[Python-Dev] [Python-checkins] cpython (2.7): Issue #10276: test_zlib checks that inputs of 2 GB are handled correctly by

Victor Stinner victor.stinner at haypocalc.com
Thu May 5 11:33:27 CEST 2011


Le mercredi 04 mai 2011 à 15:40 -0700, Ethan Furman a écrit :
> Victor Stinner wrote:
> > Le mardi 03 mai 2011 à 16:22 +0200, Nadeem Vawda a écrit :
> >> On Tue, May 3, 2011 at 3:19 PM, victor.stinner
> >> <python-checkins at python.org> wrote:
> >>> +# Issue #10276 - check that inputs of 2 GB are handled correctly.
> >>> +# Be aware of issues #1202, #8650, #8651 and #10276
> >>> +class ChecksumBigBufferTestCase(unittest.TestCase):
> >>> +    int_max = 0x7FFFFFFF
> >>> +
> >>> +    @unittest.skipUnless(mmap, "mmap() is not available.")
> >>> +    def test_big_buffer(self):
> >>> +        if sys.platform[:3] == 'win' or sys.platform == 'darwin':
> >>> +            requires('largefile',
> >>> +                     'test requires %s bytes and a long time to run' %
> >>> +                     str(self.int_max))
> >>> +        try:
> >>> +            with open(TESTFN, "wb+") as f:
> >>> +                f.seek(self.int_max-4)
> >>> +                f.write("asdf")
> >>> +                f.flush()
> >>> +                try:
> >>> +                    m = mmap.mmap(f.fileno(), 0, access=mmap.ACCESS_READ)
> >>> +                    self.assertEqual(zlib.crc32(m), 0x709418e7)
> >>> +                    self.assertEqual(zlib.adler32(m), -2072837729)
> >>> +                finally:
> >>> +                    m.close()
> >>> +        except (IOError, OverflowError):
> >>> +            raise unittest.SkipTest("filesystem doesn't have largefile support")
> >>> +        finally:
> >>> +            unlink(TESTFN)
> >>> +
> >>> +
> >> 0x7FFFFFFF is (2G-1) bytes.

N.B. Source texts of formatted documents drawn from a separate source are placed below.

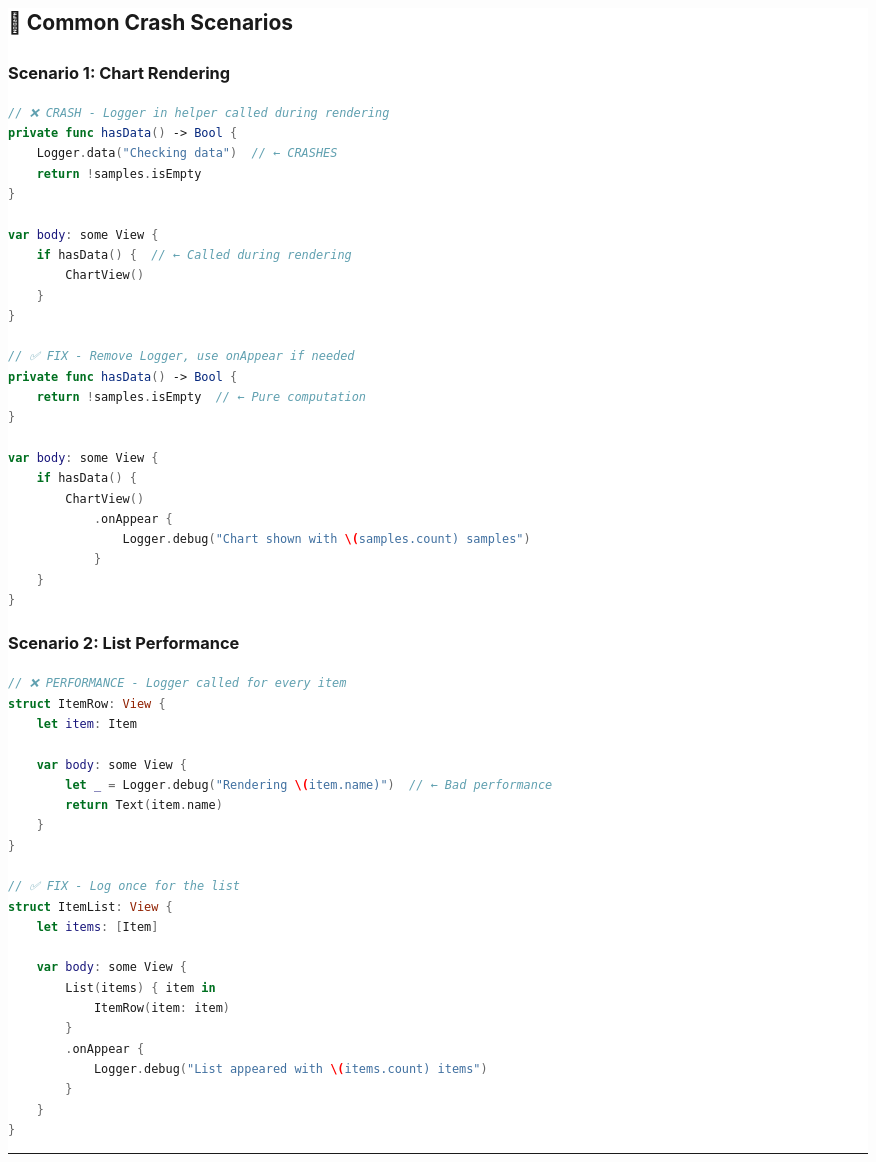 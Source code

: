 
## 🐛 **Common Crash Scenarios**

### Scenario 1: Chart Rendering

```swift
// ❌ CRASH - Logger in helper called during rendering
private func hasData() -> Bool {
    Logger.data("Checking data")  // ← CRASHES
    return !samples.isEmpty
}

var body: some View {
    if hasData() {  // ← Called during rendering
        ChartView()
    }
}

// ✅ FIX - Remove Logger, use onAppear if needed
private func hasData() -> Bool {
    return !samples.isEmpty  // ← Pure computation
}

var body: some View {
    if hasData() {
        ChartView()
            .onAppear {
                Logger.debug("Chart shown with \(samples.count) samples")
            }
    }
}
```

### Scenario 2: List Performance

```swift
// ❌ PERFORMANCE - Logger called for every item
struct ItemRow: View {
    let item: Item
    
    var body: some View {
        let _ = Logger.debug("Rendering \(item.name)")  // ← Bad performance
        return Text(item.name)
    }
}

// ✅ FIX - Log once for the list
struct ItemList: View {
    let items: [Item]
    
    var body: some View {
        List(items) { item in
            ItemRow(item: item)
        }
        .onAppear {
            Logger.debug("List appeared with \(items.count) items")
        }
    }
}
```

---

For a 2GB buffer, int_max should be
> >> 0x80000000. However, if you make this change, crc32() and adler32()
> >> raise OverflowErrors (see changeset a0681e7a6ded).
> > 
> > I don't want to check OverflowError: the test is supposed to compute the
> > checksum of a buffer of 0x7FFFFFFF bytes
> 
> The comment says 'check that inputs of 2 GB are handled correctly' but 
> the file created is 1 byte short of 2Gb.  Is the test wrong, or just 
> wrongly commented?  Or am I not understanding?

If you write a byte after 2 GB of zeros, the file size is 2 GB+the few
bytes. This trick is to create quickly a large file: some OSes support
sparse files, zeros are not written on disk. But on Mac OS X and
Windows, you really write 2 GB+some bytes.